We find Jack and the King setting up a ritual at Hoover Dam. It happens that Las Vegas is involved in a mystical war with (no points for guessing) Los Angeles, and an avatar of LA shows up at the Dam to stop them. At the same time, a couple of fictional secret agents find themselves under fire from another fictional secret agent. Their fictional 1964 (the eternal Cold War) leads them to the real-world 2002, at the same time as... I think I won't name the rest of the characters. A large part of the fun is seeing everybody walk on-stage.

I don't necessarily get a lot out of seeing characters walk on-stage. I am not a watcher of the TV shows in question. For reasons of intellectual property, their names are never used, which means long chapters of text about "the athlete" and "the Russian" and "the American" and so on. I had to look some of them up. (Spoiler: it suffices to google "tennis-playing spy".) Yes, the author makes a plot point of how media ghosts are esoterically nameless, but it still feels like playing with action figures.

So the book is fanfic, in fandoms not my own; this makes it a rough ride. It's perfectly good fanfic, and in fact it succeeds at showing me how these characters are delightful. It doesn't rest entirely on familiarity. And the central viewpoint is that of Jack, an original creation. But I'm missing some of the fun, regardless.

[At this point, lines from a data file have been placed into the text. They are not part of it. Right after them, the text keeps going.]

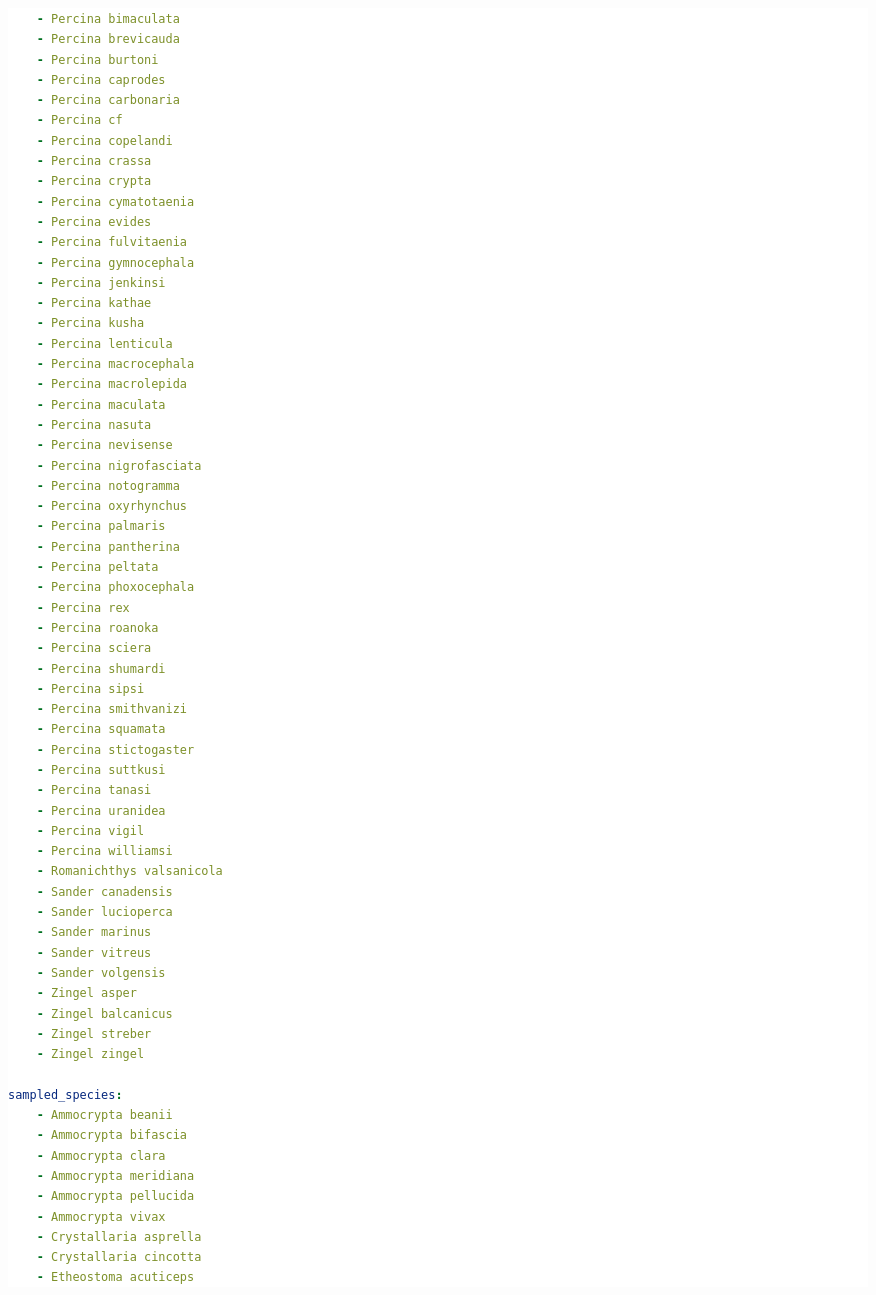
 ```yaml
    - Percina bimaculata
    - Percina brevicauda
    - Percina burtoni
    - Percina caprodes
    - Percina carbonaria
    - Percina cf
    - Percina copelandi
    - Percina crassa
    - Percina crypta
    - Percina cymatotaenia
    - Percina evides
    - Percina fulvitaenia
    - Percina gymnocephala
    - Percina jenkinsi
    - Percina kathae
    - Percina kusha
    - Percina lenticula
    - Percina macrocephala
    - Percina macrolepida
    - Percina maculata
    - Percina nasuta
    - Percina nevisense
    - Percina nigrofasciata
    - Percina notogramma
    - Percina oxyrhynchus
    - Percina palmaris
    - Percina pantherina
    - Percina peltata
    - Percina phoxocephala
    - Percina rex
    - Percina roanoka
    - Percina sciera
    - Percina shumardi
    - Percina sipsi
    - Percina smithvanizi
    - Percina squamata
    - Percina stictogaster
    - Percina suttkusi
    - Percina tanasi
    - Percina uranidea
    - Percina vigil
    - Percina williamsi
    - Romanichthys valsanicola
    - Sander canadensis
    - Sander lucioperca
    - Sander marinus
    - Sander vitreus
    - Sander volgensis
    - Zingel asper
    - Zingel balcanicus
    - Zingel streber
    - Zingel zingel

sampled_species:
    - Ammocrypta beanii
    - Ammocrypta bifascia
    - Ammocrypta clara
    - Ammocrypta meridiana
    - Ammocrypta pellucida
    - Ammocrypta vivax
    - Crystallaria asprella
    - Crystallaria cincotta
    - Etheostoma acuticeps
```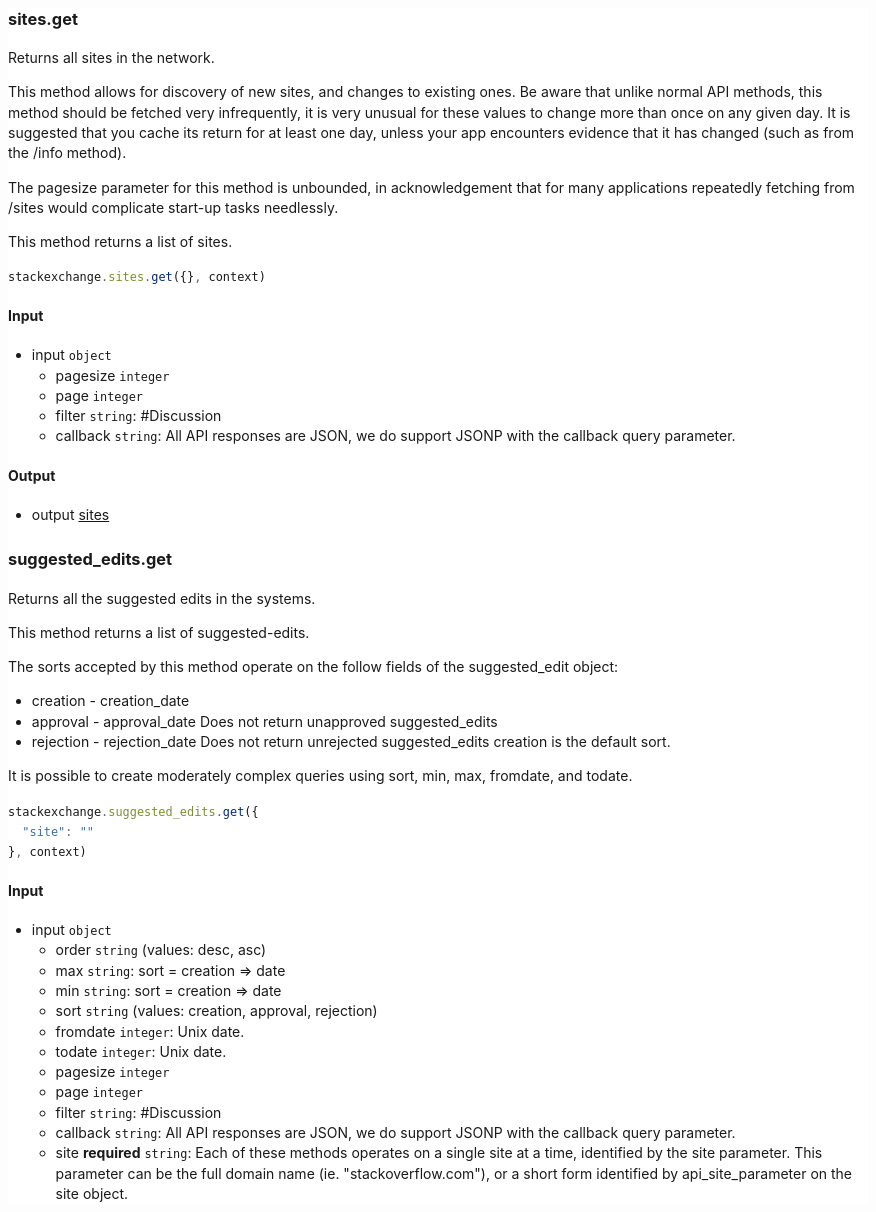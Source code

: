 ### sites.get
Returns all sites in the network.
 
This method allows for discovery of new sites, and changes to existing ones. Be aware that unlike normal API methods, this method should be fetched very infrequently, it is very unusual for these values to change more than once on any given day. It is suggested that you cache its return for at least one day, unless your app encounters evidence that it has changed (such as from the /info method).
 
The pagesize parameter for this method is unbounded, in acknowledgement that for many applications repeatedly fetching from /sites would complicate start-up tasks needlessly.
 
This method returns a list of sites.



```js
stackexchange.sites.get({}, context)
```

#### Input
* input `object`
  * pagesize `integer`
  * page `integer`
  * filter `string`: #Discussion
  * callback `string`: All API responses are JSON, we do support JSONP with the callback query parameter.

#### Output
* output [sites](#sites)

### suggested_edits.get
Returns all the suggested edits in the systems.
 
This method returns a list of suggested-edits.
 
The sorts accepted by this method operate on the follow fields of the suggested_edit object:
 - creation - creation_date
 - approval - approval_date Does not return unapproved suggested_edits
 - rejection - rejection_date Does not return unrejected suggested_edits
  creation is the default sort.
 
 It is possible to create moderately complex queries using sort, min, max, fromdate, and todate.



```js
stackexchange.suggested_edits.get({
  "site": ""
}, context)
```

#### Input
* input `object`
  * order `string` (values: desc, asc)
  * max `string`: sort = creation => date
  * min `string`: sort = creation => date
  * sort `string` (values: creation, approval, rejection)
  * fromdate `integer`: Unix date.
  * todate `integer`: Unix date.
  * pagesize `integer`
  * page `integer`
  * filter `string`: #Discussion
  * callback `string`: All API responses are JSON, we do support JSONP with the callback query parameter.
  * site **required** `string`: Each of these methods operates on a single site at a time, identified by the site parameter. This parameter can be the full domain name (ie. "stackoverflow.com"), or a short form identified by api_site_parameter on the site object.
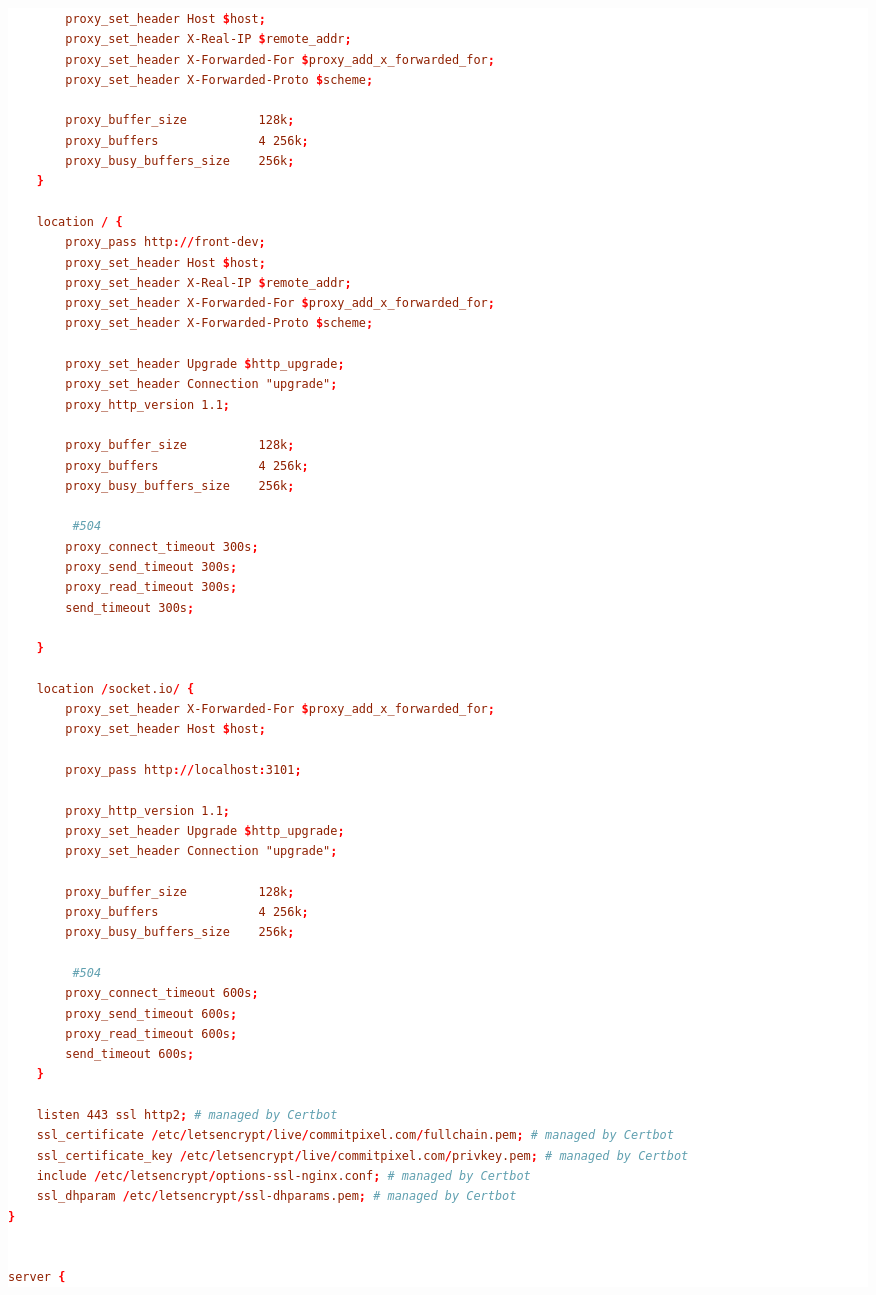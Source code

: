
 ```conf
        proxy_set_header Host $host;
        proxy_set_header X-Real-IP $remote_addr;
        proxy_set_header X-Forwarded-For $proxy_add_x_forwarded_for;
        proxy_set_header X-Forwarded-Proto $scheme;
        
        proxy_buffer_size          128k;
      	proxy_buffers              4 256k;
      	proxy_busy_buffers_size    256k;
    }

    location / {
        proxy_pass http://front-dev;
        proxy_set_header Host $host;
        proxy_set_header X-Real-IP $remote_addr;
        proxy_set_header X-Forwarded-For $proxy_add_x_forwarded_for;
        proxy_set_header X-Forwarded-Proto $scheme;
        
        proxy_set_header Upgrade $http_upgrade;
        proxy_set_header Connection "upgrade";
        proxy_http_version 1.1;
        
        proxy_buffer_size          128k;
      	proxy_buffers              4 256k;
      	proxy_busy_buffers_size    256k;
       
         #504
        proxy_connect_timeout 300s;
        proxy_send_timeout 300s;
        proxy_read_timeout 300s;
        send_timeout 300s;

    }
    
    location /socket.io/ {
        proxy_set_header X-Forwarded-For $proxy_add_x_forwarded_for;
        proxy_set_header Host $host;

        proxy_pass http://localhost:3101;

        proxy_http_version 1.1;
        proxy_set_header Upgrade $http_upgrade;
        proxy_set_header Connection "upgrade";
        
        proxy_buffer_size          128k;
      	proxy_buffers              4 256k;
      	proxy_busy_buffers_size    256k;
       
         #504
        proxy_connect_timeout 600s;
        proxy_send_timeout 600s;
        proxy_read_timeout 600s;
        send_timeout 600s;
    }

    listen 443 ssl http2; # managed by Certbot
    ssl_certificate /etc/letsencrypt/live/commitpixel.com/fullchain.pem; # managed by Certbot
    ssl_certificate_key /etc/letsencrypt/live/commitpixel.com/privkey.pem; # managed by Certbot
    include /etc/letsencrypt/options-ssl-nginx.conf; # managed by Certbot
    ssl_dhparam /etc/letsencrypt/ssl-dhparams.pem; # managed by Certbot
}


server {
```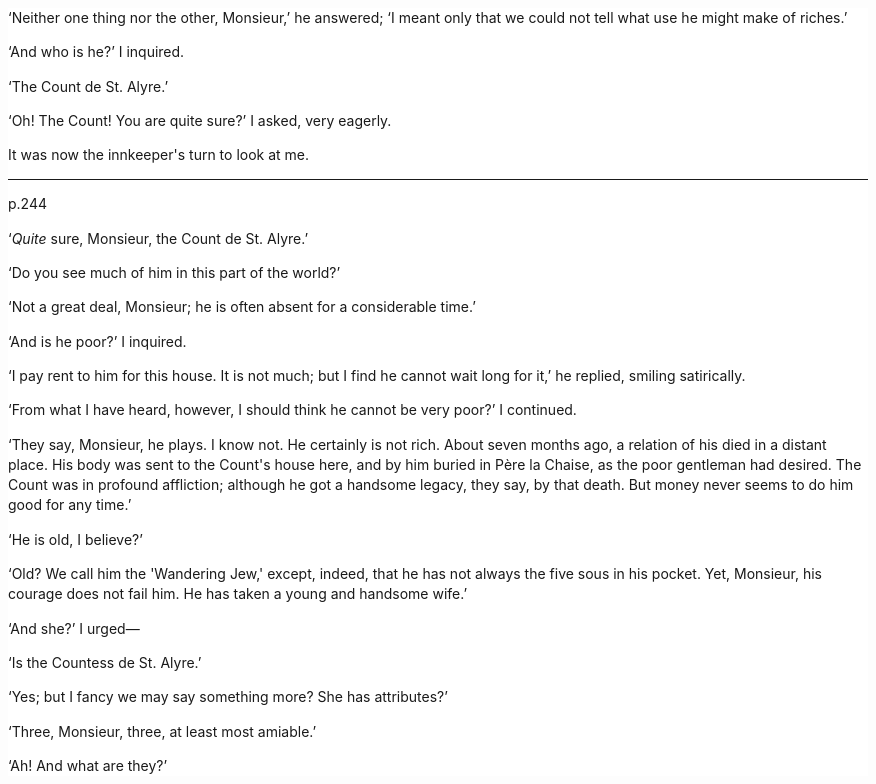 
‘Neither one thing nor the other, Monsieur,’ he answered; ‘I meant only that we could not tell what use he might make of riches.’


‘And who is he?’ I inquired.


‘The Count de St. Alyre.’


‘Oh! The Count! You are quite sure?’ I asked, very eagerly.


It was now the innkeeper's turn to look at me.




---

p.244


‘*Quite* sure, Monsieur, the Count de St. Alyre.’


‘Do you see much of him in this part of the world?’


‘Not a great deal, Monsieur; he is often absent for a considerable time.’


‘And is he poor?’ I inquired.


‘I pay rent to him for this house. It is not much; but I find he cannot wait long for it,’ he replied, smiling satirically.


‘From what I have heard, however, I should think he cannot be very poor?’ I continued.


‘They say, Monsieur, he plays. I know not. He certainly is not rich. About seven months ago, a relation of his died in a distant place. His body was sent to the Count's house here, and by him buried in Père la Chaise, as the poor gentleman had desired. The Count was in profound affliction; although he got a handsome legacy, they say, by that death. But money never seems to do him good for any time.’


‘He is old, I believe?’


‘Old? We call him the 'Wandering Jew,' except, indeed, that he has not always the five sous in his pocket. Yet, Monsieur, his courage does not fail him. He has taken a young and handsome wife.’


‘And she?’ I urged—


‘Is the Countess de St. Alyre.’


‘Yes; but I fancy we may say something more? She has attributes?’


‘Three, Monsieur, three, at least most amiable.’


‘Ah! And what are they?’
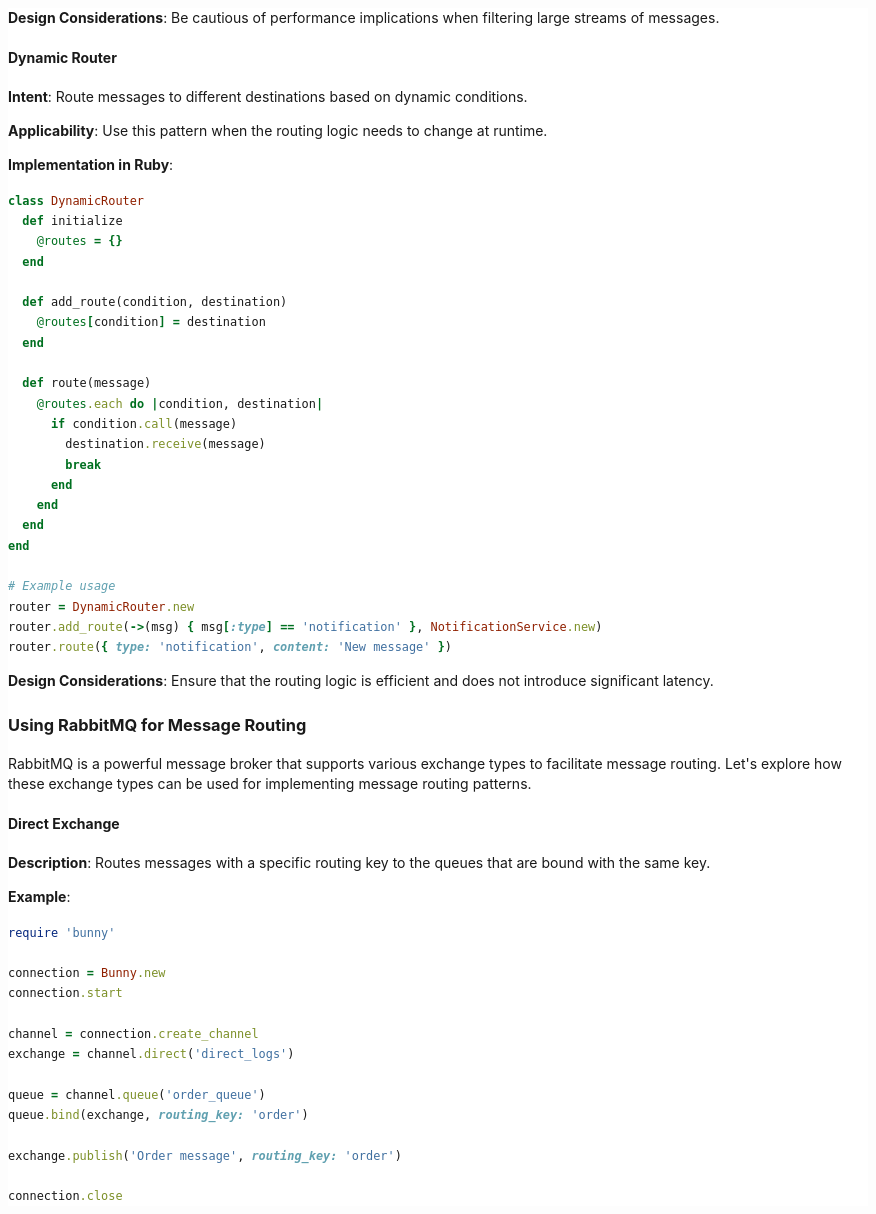 **Design Considerations**: Be cautious of performance implications when filtering large streams of messages.

#### Dynamic Router

**Intent**: Route messages to different destinations based on dynamic conditions.

**Applicability**: Use this pattern when the routing logic needs to change at runtime.

**Implementation in Ruby**:

```ruby
class DynamicRouter
  def initialize
    @routes = {}
  end

  def add_route(condition, destination)
    @routes[condition] = destination
  end

  def route(message)
    @routes.each do |condition, destination|
      if condition.call(message)
        destination.receive(message)
        break
      end
    end
  end
end

# Example usage
router = DynamicRouter.new
router.add_route(->(msg) { msg[:type] == 'notification' }, NotificationService.new)
router.route({ type: 'notification', content: 'New message' })
```

**Design Considerations**: Ensure that the routing logic is efficient and does not introduce significant latency.

### Using RabbitMQ for Message Routing

RabbitMQ is a powerful message broker that supports various exchange types to facilitate message routing. Let's explore how these exchange types can be used for implementing message routing patterns.

#### Direct Exchange

**Description**: Routes messages with a specific routing key to the queues that are bound with the same key.

**Example**:

```ruby
require 'bunny'

connection = Bunny.new
connection.start

channel = connection.create_channel
exchange = channel.direct('direct_logs')

queue = channel.queue('order_queue')
queue.bind(exchange, routing_key: 'order')

exchange.publish('Order message', routing_key: 'order')

connection.close
```
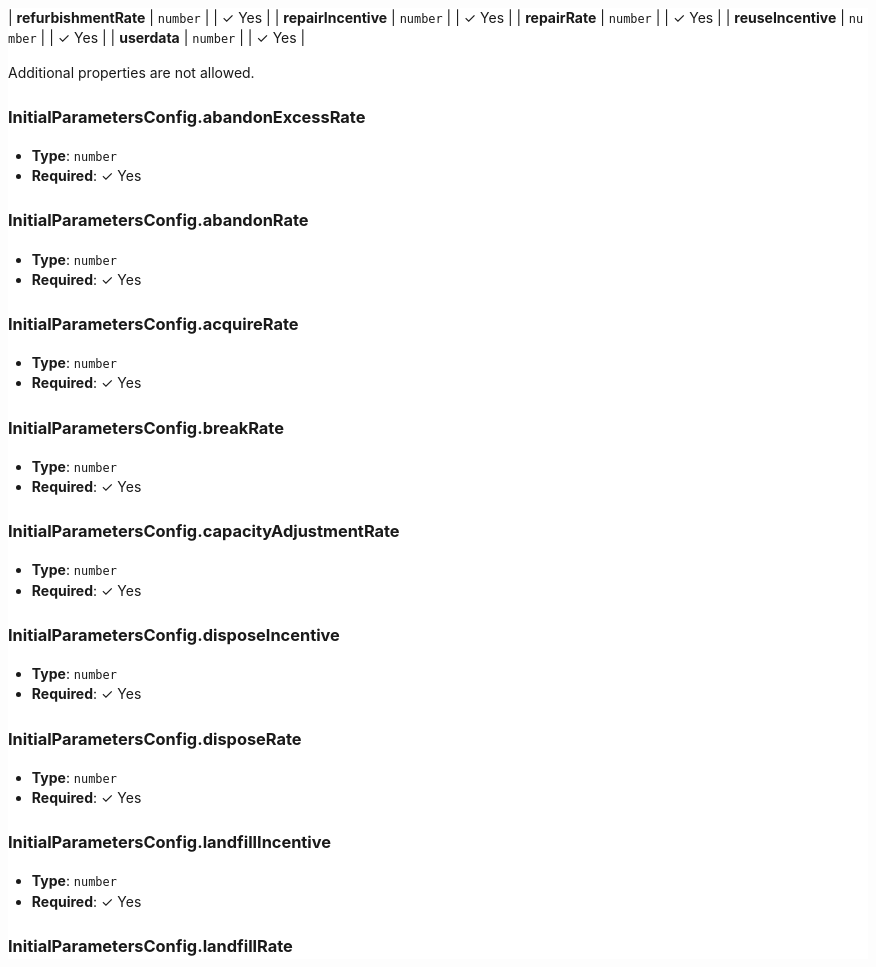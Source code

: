 | **refurbishmentRate**           | `number` |             | &#10003; Yes |
| **repairIncentive**             | `number` |             | &#10003; Yes |
| **repairRate**                  | `number` |             | &#10003; Yes |
| **reuseIncentive**              | `number` |             | &#10003; Yes |
| **userdata**                    | `number` |             | &#10003; Yes |

Additional properties are not allowed.

### InitialParametersConfig.abandonExcessRate

- **Type**: `number`
- **Required**: &#10003; Yes

### InitialParametersConfig.abandonRate

- **Type**: `number`
- **Required**: &#10003; Yes

### InitialParametersConfig.acquireRate

- **Type**: `number`
- **Required**: &#10003; Yes

### InitialParametersConfig.breakRate

- **Type**: `number`
- **Required**: &#10003; Yes

### InitialParametersConfig.capacityAdjustmentRate

- **Type**: `number`
- **Required**: &#10003; Yes

### InitialParametersConfig.disposeIncentive

- **Type**: `number`
- **Required**: &#10003; Yes

### InitialParametersConfig.disposeRate

- **Type**: `number`
- **Required**: &#10003; Yes

### InitialParametersConfig.landfillIncentive

- **Type**: `number`
- **Required**: &#10003; Yes

### InitialParametersConfig.landfillRate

It's in the Promethean Age continuity. Like most of that series, it involves a lot of running around for mystical reasons which don't make much logical sense but have solid gut impact behind them. The magic is good stuff. Since it's also a spy story (and a vampire story, and a Western) there's a lot of chasing and gunfights and sneaking around in the desert. So, more accessible than some of the Promethean Age books.

I feel like I'm making random stabs at description without saying very much. I fear this is because I enjoyed the book without loving any part of it. I'll leave it at that. If any of the above sounds like your thing, go for it.